__EXERCISE BRIEF__.
The records that follow are to be printed exactly, with no images.
[EXERCISE MATERIAL]
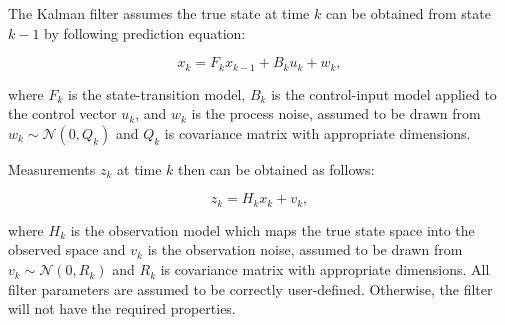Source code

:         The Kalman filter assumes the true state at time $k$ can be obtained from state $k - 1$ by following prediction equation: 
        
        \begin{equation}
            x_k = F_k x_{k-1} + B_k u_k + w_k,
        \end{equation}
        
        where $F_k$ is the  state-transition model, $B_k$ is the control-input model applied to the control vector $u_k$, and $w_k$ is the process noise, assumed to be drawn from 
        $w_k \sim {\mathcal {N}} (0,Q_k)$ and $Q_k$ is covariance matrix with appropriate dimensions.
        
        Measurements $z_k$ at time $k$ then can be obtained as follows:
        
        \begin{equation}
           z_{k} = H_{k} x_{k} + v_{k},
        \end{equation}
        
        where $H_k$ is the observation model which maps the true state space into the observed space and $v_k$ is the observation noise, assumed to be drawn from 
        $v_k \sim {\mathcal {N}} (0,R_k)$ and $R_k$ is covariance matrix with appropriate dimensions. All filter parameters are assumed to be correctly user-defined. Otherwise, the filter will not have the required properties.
[/EXERCISE MATERIAL]
__EXPECTED ANSWER__.
Source code

:         The Kalman filter assumes the true state at time $k$ can be obtained from state $k - 1$ by following prediction equation: 
        
        \begin{equation}
            x_k = F_k x_{k-1} + B_k u_k + w_k,
        \end{equation}
        
        where $F_k$ is the  state-transition model, $B_k$ is the control-input model applied to the control vector $u_k$, and $w_k$ is the process noise, assumed to be drawn from 
        $w_k \sim {\mathcal {N}} (0,Q_k)$ and $Q_k$ is covariance matrix with appropriate dimensions.
        
        Measurements $z_k$ at time $k$ then can be obtained as follows:
        
        \begin{equation}
           z_{k} = H_{k} x_{k} + v_{k},
        \end{equation}
        
        where $H_k$ is the observation model which maps the true state space into the observed space and $v_k$ is the observation noise, assumed to be drawn from 
        $v_k \sim {\mathcal {N}} (0,R_k)$ and $R_k$ is covariance matrix with appropriate dimensions. All filter parameters are assumed to be correctly user-defined. Otherwise, the filter will not have the required properties.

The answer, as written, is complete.